EXTRACTED ENTRIES below:
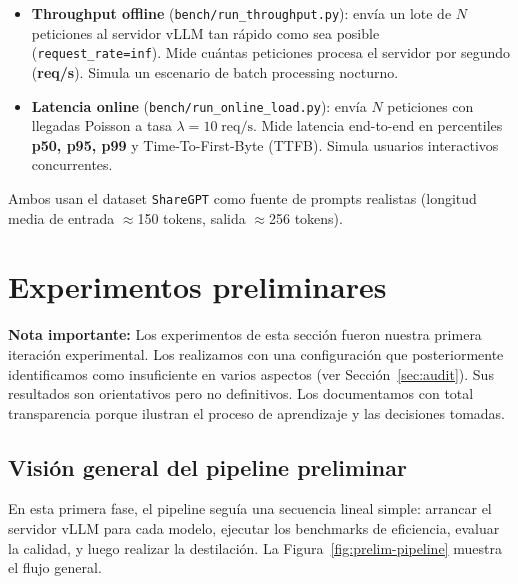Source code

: \documentclass[11pt,a4paper]{article}
\begin{document}
\begin{itemize}[leftmargin=2em]
  \item \textbf{Throughput offline} (\texttt{bench/run\_throughput.py}):
    env\'ia un lote de $N$ peticiones al servidor vLLM tan r\'apido
    como sea posible (\texttt{request\_rate=inf}). Mide cu\'antas
    peticiones procesa el servidor por segundo (\textbf{req/s}). Simula
    un escenario de batch processing nocturno.

  \item \textbf{Latencia online} (\texttt{bench/run\_online\_load.py}):
    env\'ia $N$ peticiones con llegadas Poisson a tasa
    $\lambda=10\;\text{req/s}$. Mide latencia end-to-end en percentiles
    \textbf{p50, p95, p99} y Time-To-First-Byte (TTFB). Simula
    usuarios interactivos concurrentes.
\end{itemize}

Ambos usan el dataset \texttt{ShareGPT} como fuente de prompts realistas
(longitud media de entrada $\approx$150 tokens, salida $\approx$256 tokens).

\section{Experimentos preliminares}
\label{sec:preliminary}

\begin{warningbox}
\textbf{Nota importante:} Los experimentos de esta secci\'on fueron
nuestra primera iteraci\'on experimental. Los realizamos con una
configuraci\'on que posteriormente identificamos como insuficiente en
varios aspectos (ver Secci\'on~\ref{sec:audit}). Sus resultados son
orientativos pero no definitivos. Los documentamos con total
transparencia porque ilustran el proceso de aprendizaje y las
decisiones tomadas.
\end{warningbox}

\subsection{Visi\'on general del pipeline preliminar}

En esta primera fase, el pipeline segu\'ia una secuencia lineal simple:
arrancar el servidor vLLM para cada modelo, ejecutar los benchmarks de
eficiencia, evaluar la calidad, y luego realizar la destilaci\'on. La
Figura~\ref{fig:prelim-pipeline} muestra el flujo general.
\end{document}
End of EXTRACTED ENTRIES.
**TASK DESCRIPTION**
Pictures aside, give the data again exactly as it appears.

**RESPONSE AREA**
Source code

: \documentclass[11pt,a4paper]{article}
\begin{document}
\begin{itemize}[leftmargin=2em]
  \item \textbf{Throughput offline} (\texttt{bench/run\_throughput.py}):
    env\'ia un lote de $N$ peticiones al servidor vLLM tan r\'apido
    como sea posible (\texttt{request\_rate=inf}). Mide cu\'antas
    peticiones procesa el servidor por segundo (\textbf{req/s}). Simula
    un escenario de batch processing nocturno.

  \item \textbf{Latencia online} (\texttt{bench/run\_online\_load.py}):
    env\'ia $N$ peticiones con llegadas Poisson a tasa
    $\lambda=10\;\text{req/s}$. Mide latencia end-to-end en percentiles
    \textbf{p50, p95, p99} y Time-To-First-Byte (TTFB). Simula
    usuarios interactivos concurrentes.
\end{itemize}

Ambos usan el dataset \texttt{ShareGPT} como fuente de prompts realistas
(longitud media de entrada $\approx$150 tokens, salida $\approx$256 tokens).

\section{Experimentos preliminares}
\label{sec:preliminary}

\begin{warningbox}
\textbf{Nota importante:} Los experimentos de esta secci\'on fueron
nuestra primera iteraci\'on experimental. Los realizamos con una
configuraci\'on que posteriormente identificamos como insuficiente en
varios aspectos (ver Secci\'on~\ref{sec:audit}). Sus resultados son
orientativos pero no definitivos. Los documentamos con total
transparencia porque ilustran el proceso de aprendizaje y las
decisiones tomadas.
\end{warningbox}

\subsection{Visi\'on general del pipeline preliminar}

En esta primera fase, el pipeline segu\'ia una secuencia lineal simple:
arrancar el servidor vLLM para cada modelo, ejecutar los benchmarks de
eficiencia, evaluar la calidad, y luego realizar la destilaci\'on. La
Figura~\ref{fig:prelim-pipeline} muestra el flujo general.
\end{document}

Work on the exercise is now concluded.